I got to Waterloo in plenty of time to make my way through the heaving crowds and waited.  And waited.  No information on the big screens about my train at all.  No PA announcements about that service either.  Plenty of trains calling at most of the same stops still running, albeit massively delayed.

Because my wife had had to get off at Norbiton and use the bus to pick our daughter up in anything vaguely resembling the right time, our car remained at Hampton Court station.  Because we will need this for the drop-off and pick-up tomorrow, and because there was no advice that my train was cancelled - even on repeatedly checking the South West Trains and TfL web sites on my mobile phone, and because it's really cold out and I wanted to endure the least number of changes on freezing platforms possible while my direct service was still running, I waited.  And waited.

A little while after 20:00, there was still no news, though the big screens were still featuring trains originally scheduled to depart before 19:00 that were idling - sorry, 'boarding' - on the platforms.  I looked around for a station employee to ask.  Not a one in sight.  Then, I found a single, roughly 39-inch flat screen TV, conveniently located about 10 feet above head height displaying a rolling text of several hundred words in micro-font from South West Trains.  And when I say micro-font, I mean it: I've had my eyes fucking lasered to get perfect vision and I have to stand on my tip-toes (I'm over 6 feet tall) and squint to make it out.

'Blah, blah, adverse weather, insincere apologies, lots of delays, reduced services, blah, blah.'  And then, as an afterthought 'there is a train shuttle service operating between Surbiton and Hampton Court'.  No hint that there might not be a full service running, but I know rank fucking inefficiency and thinly-disguised contempt for customers when I see it (I should do after more than a decade using London's transport 'services').

I hopped on the next severely delayed train passing through Surbiton and was off.  The train's automated station announcement told me every station on the way to Surbiton was Surbiton, which was helpful, and at the real Surbiton, there was no mention of a train to Hampton Court at any time whatsoever on any of the boards on any of the platforms.  Nor were there any station or rail employees around anywhere.  Not even the nominally open ticket office.  I finally found some 'rail community support' officers outside the station standing around chatting.  They had no idea when the next train to Hampton Court was running, but advised me the shuttle had been running for hours (why wasn't it updated on the South West Trains web site?) and if I just stood around on the platforms one would turn up sooner or later.

Back into the station.  A few minutes later, a screen told me the next Hampton Court train would arrive at 21:05, roughly 20 minutes away.  Well, better than nothing.  Went down to the platform just in time to jump, Indiana-Jones-escaping-the-closing-cave-walls-style through the closing doors of an unadvertised train to Hampton Court.  Wankers.
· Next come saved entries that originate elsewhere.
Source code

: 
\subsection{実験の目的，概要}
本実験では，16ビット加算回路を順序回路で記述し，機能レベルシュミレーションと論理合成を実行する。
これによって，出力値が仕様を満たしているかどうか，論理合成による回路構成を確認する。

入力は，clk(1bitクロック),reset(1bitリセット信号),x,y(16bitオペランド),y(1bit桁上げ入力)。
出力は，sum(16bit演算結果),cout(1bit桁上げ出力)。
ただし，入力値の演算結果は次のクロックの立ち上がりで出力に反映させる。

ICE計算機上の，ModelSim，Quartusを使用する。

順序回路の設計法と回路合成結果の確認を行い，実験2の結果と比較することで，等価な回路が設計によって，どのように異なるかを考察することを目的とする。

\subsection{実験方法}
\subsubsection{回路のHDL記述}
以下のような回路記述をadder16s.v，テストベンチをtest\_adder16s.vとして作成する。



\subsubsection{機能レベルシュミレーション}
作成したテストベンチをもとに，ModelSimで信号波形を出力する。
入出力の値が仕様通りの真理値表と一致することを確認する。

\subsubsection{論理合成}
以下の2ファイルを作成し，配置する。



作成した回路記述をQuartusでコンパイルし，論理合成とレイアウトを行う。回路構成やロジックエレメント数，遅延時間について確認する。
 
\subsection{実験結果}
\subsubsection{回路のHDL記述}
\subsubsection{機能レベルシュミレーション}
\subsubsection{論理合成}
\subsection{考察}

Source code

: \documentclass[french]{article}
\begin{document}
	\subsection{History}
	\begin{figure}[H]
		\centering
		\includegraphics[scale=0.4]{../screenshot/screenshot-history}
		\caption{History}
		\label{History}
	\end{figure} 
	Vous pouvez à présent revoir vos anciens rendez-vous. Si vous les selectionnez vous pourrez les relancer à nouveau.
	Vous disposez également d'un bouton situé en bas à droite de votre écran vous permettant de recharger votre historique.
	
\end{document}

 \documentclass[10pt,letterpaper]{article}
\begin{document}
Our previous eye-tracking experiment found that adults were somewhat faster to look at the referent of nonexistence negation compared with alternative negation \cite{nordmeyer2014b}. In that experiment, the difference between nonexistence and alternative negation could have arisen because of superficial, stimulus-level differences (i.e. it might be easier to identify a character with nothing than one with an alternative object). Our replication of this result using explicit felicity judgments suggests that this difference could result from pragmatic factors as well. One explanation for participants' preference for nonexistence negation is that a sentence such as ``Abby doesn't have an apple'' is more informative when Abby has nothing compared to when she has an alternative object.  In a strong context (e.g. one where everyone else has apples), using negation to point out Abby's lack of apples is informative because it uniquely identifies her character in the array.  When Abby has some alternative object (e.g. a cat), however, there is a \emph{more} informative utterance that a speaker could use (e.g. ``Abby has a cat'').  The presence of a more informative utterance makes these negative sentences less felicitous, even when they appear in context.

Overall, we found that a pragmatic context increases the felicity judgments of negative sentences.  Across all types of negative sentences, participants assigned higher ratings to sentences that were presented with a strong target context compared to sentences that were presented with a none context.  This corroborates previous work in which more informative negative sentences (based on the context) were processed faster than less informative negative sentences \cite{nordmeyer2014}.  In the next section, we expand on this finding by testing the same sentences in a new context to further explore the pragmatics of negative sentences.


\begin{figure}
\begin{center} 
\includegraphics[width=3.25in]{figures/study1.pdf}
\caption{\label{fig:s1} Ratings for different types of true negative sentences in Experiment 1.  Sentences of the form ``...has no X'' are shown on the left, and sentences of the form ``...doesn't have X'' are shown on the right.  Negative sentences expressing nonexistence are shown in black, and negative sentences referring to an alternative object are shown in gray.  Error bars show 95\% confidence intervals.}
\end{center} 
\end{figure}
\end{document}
Upshot: I left work in time to get the 19:06, had it been running.  I should have been at Hampton Court, therefore, by 19:42.  Instead, I arrived at 20:51.  All because of a quarter inch of snow, mostly melted away by the time I travelled.  That's a 69-minute delay.  I'm pretty sure that's a record.  I'm also damn sure I can claim even under TfL's and/or South West Train's stringent rules to prevent people claiming money back.  But I'm not going to, because I'm owed so much more than that.  A total of £177.50, in fact.  And that's not even adding a special tax for denying me time with my infant daughter and pregnant wife tonight.  Damn, but those fuckers are lucky I'm such a reasonable man.

Nighty, night readers.

Let it snow! (It makes me money.)

My wife, who leaves the house earlier than me so I can do toddler drop-off and she be home early for pick-up, texted me minutes after leaving today to warn me to plan extra time for de-icing the car windscreen, since she'd noticed ice and heavy frost on a number of vehicles on her way to the station.  Said ice and heavy frost turned out to be snow when I left an hour later.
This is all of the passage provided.